America after the Fall: Painting in the 1930s

Current price: $50.00
Publication Date: July 19th, 2016
Publisher:
Art Institute of Chicago
ISBN:
9780300214857
Pages:
204

Description

A unique look at America’s quest to carve out an artistic identity during the Depression era

Through 50 masterpieces of painting, this fascinating catalogue chronicles the turbulent economic, political, and aesthetic climate of the 1930s. This decade was a supremely creative period in the United States, as the nation’s artists, novelists, and critics struggled through the Great Depression seeking to define modern American art. In the process, many painters challenged and reworked the meanings and forms of modernism, reaching no simple consensus. This period was also marked by an astounding diversity of work as artists sought styles—ranging from abstraction to Regionalism to Surrealism—that allowed them to engage with issues such as populism, labor, social protest, and to employ an urban and rural iconography including machines, factories, and farms.
 
Seminal works by Edward Hopper, Grant Wood, Thomas Hart Benton, Georgia O’Keeffe, Aaron Douglas, Charles Sheeler, Stuart Davis, and others show such attempts to capture the American character. These groundbreaking paintings, highlighting the relationship between art and national experience, demonstrate how creativity, experimentation, and revolutionary vision flourished during a time of great uncertainty.

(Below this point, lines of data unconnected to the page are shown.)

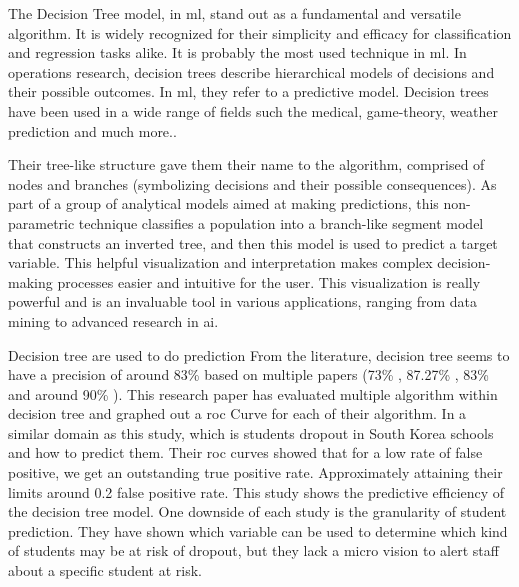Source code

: \documentclass[../../../main.tex]{subfiles}
\begin{document}
The Decision Tree model, in \acrshort{ml}, stand out as a fundamental and versatile algorithm. It is widely recognized for their simplicity and efficacy for classification and regression tasks alike. It is probably the most used technique in \acrshort{ml}. \cite{hofmann_rapidminer_2016}
In operations research, decision trees describe hierarchical models of decisions and their possible outcomes. In \acrshort{ml}, they refer to a predictive model.\cite{rokach_data_2015}
Decision trees have been used in a wide range of fields such the medical, game-theory, weather prediction and much more.\cite{quinlan_induction_1986}.

Their tree-like structure gave them their name to the algorithm, comprised of nodes and branches (symbolizing decisions and their possible consequences). As part of a group of analytical models aimed at making predictions, this non-parametric technique classifies a population into a branch-like segment model that constructs an inverted tree, and then this model is used to predict a target variable.\cite{song_decision_2015} This helpful visualization and interpretation makes complex decision-making processes easier and intuitive for the user. This visualization is really powerful and is an invaluable tool in various applications, ranging from data mining to advanced research in \acrfull{}{ai}.

Decision tree are used to do prediction
From the literature, decision tree seems to have a precision of around 83\% based on multiple papers (73\% \cite{viloria_integration_2019}, 87.27\% \cite{ramirez_prediction_2018}, 83\%\cite{kemper_predicting_2020} and around 90\% \cite{tenpipat_student_2020}). 
This research paper has evaluated multiple algorithm within decision tree and graphed out a \acrshort{roc} Curve for each of their algorithm. In a similar domain as this study, which is students dropout in South Korea schools and how to predict them. Their \acrshort{roc} curves showed that for a low rate of false positive, we get an outstanding true positive rate. Approximately attaining their limits around 0.2 false positive rate\cite{lee_machine_2019}. This study shows the predictive efficiency of the decision tree model. 
One downside of each study is the granularity of student prediction. They have shown which variable can be used to determine which kind of students may be at risk of dropout, but they lack a micro vision to alert staff about a specific student at risk.
\end{document}
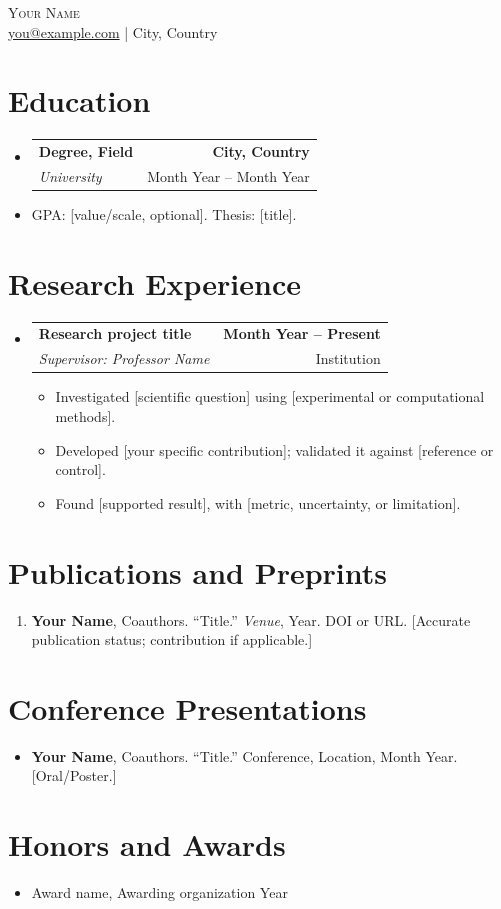 \documentclass[letterpaper,11pt]{article}
\makeatletter
\newcommand{\resumeItem}[1]{\item{#1 \vspace{-2pt}}}
\newcommand{\resumeSubheading}[4]{
  \vspace{-2pt}\item
    \begin{tabular*}{1.0\textwidth}[t]{l@{\extracolsep{\fill}}r}
      \textbf{#1} & \textbf{\small #2} \\
      \textit{\small#3}{}& \small #4 \\
    \end{tabular*}\vspace{-7pt}
}
\newcommand{\resumeSubHeadingListStart}{\begin{itemize}[leftmargin=0.0in, label={}]}
\newcommand{\resumeSubHeadingListEnd}{\end{itemize}}
\newcommand{\resumeItemListStart}{\begin{itemize}}
\newcommand{\resumeItemListEnd}{\end{itemize}\vspace{-5pt}}
\makeatother
\begin{document}
\thispagestyle{firstpage}
\begin{center}
{\Huge\scshape Your Name}\\[4pt]
\href{mailto:you@example.com}{you@example.com} \quad | \quad City, Country
\end{center}
\section{Education}
\resumeSubHeadingListStart
\resumeSubheading{Degree, Field}{City, Country}{University}{Month Year -- Month Year}
\item GPA: [value/scale, optional]. Thesis: [title].
\resumeSubHeadingListEnd
\section{Research Experience}
\resumeSubHeadingListStart
\resumeSubheading{Research project title}{Month Year -- Present}{Supervisor: Professor Name}{Institution}
\resumeItemListStart
\resumeItem{Investigated [scientific question] using [experimental or computational methods].}
\resumeItem{Developed [your specific contribution]; validated it against [reference or control].}
\resumeItem{Found [supported result], with [metric, uncertainty, or limitation].}
\resumeItemListEnd
\resumeSubHeadingListEnd
\section{Publications and Preprints}
\begin{enumerate}[leftmargin=*]
\item \textbf{Your Name}, Coauthors. ``Title.'' \textit{Venue}, Year. DOI or URL. [Accurate publication status; contribution if applicable.]
\end{enumerate}
\section{Conference Presentations}
\begin{itemize}[leftmargin=*]
\item \textbf{Your Name}, Coauthors. ``Title.'' Conference, Location, Month Year. [Oral/Poster.]
\end{itemize}
\section{Honors and Awards}
\begin{itemize}[leftmargin=*]
\item Award name, Awarding organization \hfill Year
\end{itemize}
\end{document}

Distributed for the Art Institute of Chicago

Exhibition Schedule:

The Art Institute of Chicago
(06/05/16–09/18/16)

Musée de l'Orangerie, Paris
(10/15/16–01/30/17)

Royal Academy of Arts, London
(02/25/17–06/04/17)

About the Author

Judith A. Barter is Field-McCormick Chair and Curator of American Art, Annelise K. Madsen is assistant curator of American art, and Sarah Kelly Oehler is Gilda and Henry Buchbinder Associate Curator of American Art, all at the Art Institute of Chicago. Sarah L. Burns is professor emerita at Indiana University. Teresa A. Carbone is program director for American art at the Henry Luce Foundation.